Adversarial Nibbler: An Open Red-Teaming Method for Identifying Diverse Harms in Text-to-Image Generation

Jessica Quaye,Alicia Parrish,Oana Inel,Charvi Rastogi,Hannah Rose Kirk,Minsuk Kahng,Erin van Liemt,Max Bartolo,Jess Tsang,Justin White,Nathan Clement,Rafael Mosquera,Juan Ciro,Vijay Janapa Reddi,Lora Aroyo

from arxiv, 15 pages, 6 figures

With the rise of text-to-image (T2I) generative AI models reaching wide audiences, it is critical to evaluate model robustness against non-obvious attacks to mitigate the generation of offensive images. By focusing on ``implicitly adversarial'' prompts (those that trigger T2I models to generate unsafe images for non-obvious reasons), we isolate a set of difficult safety issues that human creativity is well-suited to uncover. To this end, we built the Adversarial Nibbler Challenge, a red-teaming methodology for crowdsourcing a diverse set of implicitly adversarial prompts. We have assembled a suite of state-of-the-art T2I models, employed a simple user interface to identify and annotate harms, and engaged diverse populations to capture long-tail safety issues that may be overlooked in standard testing. The challenge is run in consecutive rounds to enable a sustained discovery and analysis of safety pitfalls in T2I models. In this paper, we present an in-depth account of our methodology, a systematic study of novel attack strategies and discussion of safety failures revealed by challenge participants. We also release a companion visualization tool for easy exploration and derivation of insights from the dataset. The first challenge round resulted in over 10k prompt-image pairs with machine annotations for safety. A subset of 1.5k samples contains rich human annotations of harm types and attack styles.
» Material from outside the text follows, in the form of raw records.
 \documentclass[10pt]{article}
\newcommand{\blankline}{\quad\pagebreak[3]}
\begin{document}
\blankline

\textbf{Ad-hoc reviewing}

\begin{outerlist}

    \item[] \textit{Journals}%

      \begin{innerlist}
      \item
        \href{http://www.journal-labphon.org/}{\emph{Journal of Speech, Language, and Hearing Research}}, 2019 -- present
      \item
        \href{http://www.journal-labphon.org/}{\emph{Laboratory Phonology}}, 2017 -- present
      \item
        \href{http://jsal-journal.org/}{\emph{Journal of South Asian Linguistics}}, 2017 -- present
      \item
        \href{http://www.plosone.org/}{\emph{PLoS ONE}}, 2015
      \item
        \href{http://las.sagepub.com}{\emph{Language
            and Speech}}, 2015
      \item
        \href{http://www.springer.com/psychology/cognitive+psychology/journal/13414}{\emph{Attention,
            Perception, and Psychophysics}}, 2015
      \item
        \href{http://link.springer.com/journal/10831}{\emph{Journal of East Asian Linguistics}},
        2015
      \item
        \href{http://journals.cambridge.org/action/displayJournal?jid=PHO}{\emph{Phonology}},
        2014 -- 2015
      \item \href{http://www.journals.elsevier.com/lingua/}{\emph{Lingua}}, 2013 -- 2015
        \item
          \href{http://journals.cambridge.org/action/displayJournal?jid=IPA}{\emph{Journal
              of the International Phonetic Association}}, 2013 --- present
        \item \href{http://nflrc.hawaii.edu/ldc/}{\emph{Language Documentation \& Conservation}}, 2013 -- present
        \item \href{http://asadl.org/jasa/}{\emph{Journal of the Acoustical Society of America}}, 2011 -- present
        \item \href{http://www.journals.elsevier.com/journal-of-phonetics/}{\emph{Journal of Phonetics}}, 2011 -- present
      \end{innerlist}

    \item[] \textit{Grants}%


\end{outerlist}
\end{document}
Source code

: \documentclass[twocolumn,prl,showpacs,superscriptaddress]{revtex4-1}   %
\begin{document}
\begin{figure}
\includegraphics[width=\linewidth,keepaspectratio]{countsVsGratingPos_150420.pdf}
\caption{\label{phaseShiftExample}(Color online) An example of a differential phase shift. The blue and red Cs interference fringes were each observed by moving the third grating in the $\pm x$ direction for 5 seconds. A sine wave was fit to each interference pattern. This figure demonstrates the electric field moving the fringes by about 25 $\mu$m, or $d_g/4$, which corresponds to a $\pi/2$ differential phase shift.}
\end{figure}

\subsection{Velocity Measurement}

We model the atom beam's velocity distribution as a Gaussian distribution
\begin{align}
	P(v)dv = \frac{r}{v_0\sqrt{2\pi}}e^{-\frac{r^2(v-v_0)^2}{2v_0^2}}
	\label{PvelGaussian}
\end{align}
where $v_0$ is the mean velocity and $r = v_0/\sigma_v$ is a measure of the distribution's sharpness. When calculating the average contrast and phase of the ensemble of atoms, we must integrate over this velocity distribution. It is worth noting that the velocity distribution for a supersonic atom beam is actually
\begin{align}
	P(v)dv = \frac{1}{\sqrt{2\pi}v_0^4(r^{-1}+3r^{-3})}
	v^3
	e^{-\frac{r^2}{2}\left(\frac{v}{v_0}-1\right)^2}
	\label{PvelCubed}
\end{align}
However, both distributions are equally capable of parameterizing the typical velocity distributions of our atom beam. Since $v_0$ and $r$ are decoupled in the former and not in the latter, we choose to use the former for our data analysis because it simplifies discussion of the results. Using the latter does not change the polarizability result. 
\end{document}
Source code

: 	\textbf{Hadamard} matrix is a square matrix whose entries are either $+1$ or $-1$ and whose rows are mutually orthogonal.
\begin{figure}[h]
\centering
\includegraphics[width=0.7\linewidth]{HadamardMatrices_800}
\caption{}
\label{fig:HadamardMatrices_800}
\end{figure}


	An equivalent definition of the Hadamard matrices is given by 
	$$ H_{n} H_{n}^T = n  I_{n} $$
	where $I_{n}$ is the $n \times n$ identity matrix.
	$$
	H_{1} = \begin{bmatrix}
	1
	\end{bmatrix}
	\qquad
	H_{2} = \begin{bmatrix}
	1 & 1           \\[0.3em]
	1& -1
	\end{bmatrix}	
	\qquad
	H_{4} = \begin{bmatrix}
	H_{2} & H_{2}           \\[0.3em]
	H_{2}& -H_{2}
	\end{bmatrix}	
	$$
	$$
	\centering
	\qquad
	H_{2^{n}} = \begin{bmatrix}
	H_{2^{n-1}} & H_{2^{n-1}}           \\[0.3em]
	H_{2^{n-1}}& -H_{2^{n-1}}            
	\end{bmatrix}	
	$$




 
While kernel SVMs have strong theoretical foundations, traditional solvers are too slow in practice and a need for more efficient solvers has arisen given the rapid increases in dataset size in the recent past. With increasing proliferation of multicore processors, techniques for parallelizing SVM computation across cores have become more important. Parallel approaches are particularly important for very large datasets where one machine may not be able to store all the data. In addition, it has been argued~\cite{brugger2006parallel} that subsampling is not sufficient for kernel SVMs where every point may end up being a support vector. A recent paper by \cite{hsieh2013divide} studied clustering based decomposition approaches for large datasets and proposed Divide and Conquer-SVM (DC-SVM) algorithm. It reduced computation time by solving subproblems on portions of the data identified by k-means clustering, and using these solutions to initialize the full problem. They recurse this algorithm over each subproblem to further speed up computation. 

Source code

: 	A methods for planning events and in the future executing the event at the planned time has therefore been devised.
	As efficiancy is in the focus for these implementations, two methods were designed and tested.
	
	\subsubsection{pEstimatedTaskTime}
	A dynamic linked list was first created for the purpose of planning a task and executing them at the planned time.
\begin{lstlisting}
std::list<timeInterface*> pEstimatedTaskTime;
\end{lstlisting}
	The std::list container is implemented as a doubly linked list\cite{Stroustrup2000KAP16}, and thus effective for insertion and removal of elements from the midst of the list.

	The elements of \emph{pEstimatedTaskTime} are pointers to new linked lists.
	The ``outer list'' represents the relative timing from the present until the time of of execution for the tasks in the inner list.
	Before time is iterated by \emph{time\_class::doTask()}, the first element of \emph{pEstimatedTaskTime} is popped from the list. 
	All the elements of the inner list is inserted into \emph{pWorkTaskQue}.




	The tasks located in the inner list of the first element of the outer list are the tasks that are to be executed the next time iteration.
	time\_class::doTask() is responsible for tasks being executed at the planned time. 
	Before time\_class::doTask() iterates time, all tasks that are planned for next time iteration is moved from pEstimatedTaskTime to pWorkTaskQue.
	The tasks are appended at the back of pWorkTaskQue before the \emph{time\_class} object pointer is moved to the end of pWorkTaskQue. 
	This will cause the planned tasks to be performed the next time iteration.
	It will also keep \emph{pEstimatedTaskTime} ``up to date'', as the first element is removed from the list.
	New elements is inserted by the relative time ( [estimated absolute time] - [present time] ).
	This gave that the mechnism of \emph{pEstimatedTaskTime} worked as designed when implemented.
We find that 14% of images that humans consider harmful are mislabeled as ``safe'' by machines. We have identified new attack strategies that highlight the complexity of ensuring T2I model robustness. Our findings emphasize the necessity of continual auditing and adaptation as new vulnerabilities emerge. We are confident that this work will enable proactive, iterative safety assessments and promote responsible development of T2I models.

翻译：随着面向广泛受众的文本到图像（T2I）生成式AI模型的兴起，评估模型对非明显攻击的鲁棒性以降低生成冒犯性图像的风险变得至关重要。通过聚焦"隐含对抗性"提示（即那些因非明显原因触发T2I模型生成不安全图像的提示），我们分离出一组人类创造力特别适合发现的棘手安全问题。为此，我们构建了对抗性诱饵挑战，这是一种用于众包多样化隐含对抗性提示的红队方法。我们组装了一套最先进T2I模型套件，采用简单用户界面识别和标注危害，并吸引多样化人群捕捉标准测试中可能被忽略的长尾安全问题。该挑战以连续轮次进行，以实现对T2I模型安全隐患的持续发现与分析。本文详细阐述了我们的方法论，系统研究了挑战参与者揭示的新型攻击策略和安全故障。我们还发布了一个配套可视化工具，便于用户轻松探索数据集并提取洞见。首轮挑战产生了超过一万个带有机器安全标注的提示-图像对。其中1500个样本包含丰富的人类标注，涵盖危害类型和攻击风格。我们发现，人类认为有害的图像中有14%被机器误标为"安全"。我们识别出的新型攻击策略凸显了确保T2I模型鲁棒性的复杂性。研究结果强调随着新漏洞的出现，持续审计与适应的必要性。我们相信，这项工作将促进主动、迭代的安全评估，并推动T2I模型的负责任开发。